Ignore duplicates. Basically, do not check duplicate vectors in the same layer. Because we reduce the matrix size, the chance for ending up with duplicates increases in deeper recursion levels.

Further Thoughts on Heuristics The most valuable ones are those that eliminate the vector choices at the start. There's probably a way to find vectors that are worse-or-equal than others, with respect to their affects on the target. Say, if v1 only differs from v2 by an extra 1, and target has a -1 in that row, then v1 is worse-or-equal than v2.

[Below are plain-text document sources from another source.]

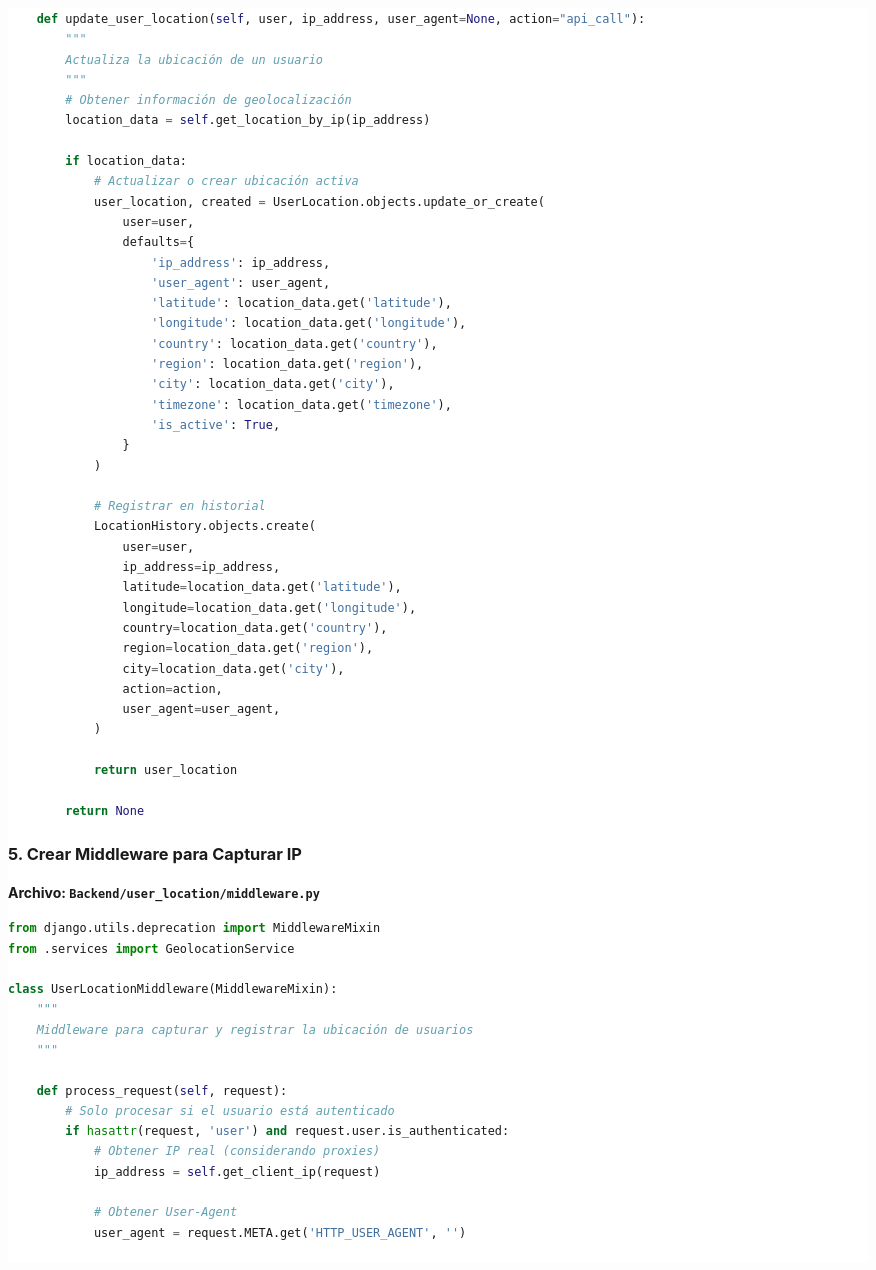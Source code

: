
 ```python
    def update_user_location(self, user, ip_address, user_agent=None, action="api_call"):
        """
        Actualiza la ubicación de un usuario
        """
        # Obtener información de geolocalización
        location_data = self.get_location_by_ip(ip_address)
        
        if location_data:
            # Actualizar o crear ubicación activa
            user_location, created = UserLocation.objects.update_or_create(
                user=user,
                defaults={
                    'ip_address': ip_address,
                    'user_agent': user_agent,
                    'latitude': location_data.get('latitude'),
                    'longitude': location_data.get('longitude'),
                    'country': location_data.get('country'),
                    'region': location_data.get('region'),
                    'city': location_data.get('city'),
                    'timezone': location_data.get('timezone'),
                    'is_active': True,
                }
            )
            
            # Registrar en historial
            LocationHistory.objects.create(
                user=user,
                ip_address=ip_address,
                latitude=location_data.get('latitude'),
                longitude=location_data.get('longitude'),
                country=location_data.get('country'),
                region=location_data.get('region'),
                city=location_data.get('city'),
                action=action,
                user_agent=user_agent,
            )
            
            return user_location
        
        return None
```

### 5. Crear Middleware para Capturar IP

**Archivo: `Backend/user_location/middleware.py`**
```python
from django.utils.deprecation import MiddlewareMixin
from .services import GeolocationService

class UserLocationMiddleware(MiddlewareMixin):
    """
    Middleware para capturar y registrar la ubicación de usuarios
    """
    
    def process_request(self, request):
        # Solo procesar si el usuario está autenticado
        if hasattr(request, 'user') and request.user.is_authenticated:
            # Obtener IP real (considerando proxies)
            ip_address = self.get_client_ip(request)
            
            # Obtener User-Agent
            user_agent = request.META.get('HTTP_USER_AGENT', '')
            
```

The problem is that we need to find more than 1 vector, and can't readily discard the rest. If we have 10 vectors, each worse-or-equal than the one before, we still have to keep 5 at the start (in case they're still the best option), then 4 in the next recursion level, 3 in the following, etc.

Maybe it's possible to produce a tree and pass it on in into recursion? Still, that doesn't help trim down the search space at the start... Maybe it would help to only consider 1 or 2 of the vectors in the worse-or-equal chain? That would explore more diverse solutions, but doesn't guarantee that it's more optimal.

Warning: Note that the MATRIX and TARGET in the example are in int8. If you use these for the dot product, it will overflow. Though I think all operations in the algorithm are creating new variables, so are not affected.

Code

# Given:
TARGET = np.random.choice([1, -1], size=60000).astype(np.int8)
MATRIX = np.random.randint(0, 2, size=(10000,60000), dtype=np.int8)

# Tunable - increase to search more vectors, at the cost of time.
# Performs better if the best vectors in the matrix are sparse
MAX_BRANCHES = 3   # can give more for sparser matrices

# Usage
score, picked_vectors_idx = pick_vectors(TARGET, MATRIX, 5)

# Function
def pick_vectors(init_target, init_matrix, vectors_left_to_pick: int, best_prev_result=float("-inf")):
    assert vectors_left_to_pick >= 1
    if init_target.shape == (0, ) or len(init_matrix.shape) <= 1 or init_matrix.shape[0] == 0 or init_matrix.shape[1] == 0:
        return float("inf"), None
    target = init_target.copy()
    matrix = init_matrix.copy()

    neg_matrix = np.multiply(target, matrix)
    neg_matrix_sum = neg_matrix.sum(axis=1)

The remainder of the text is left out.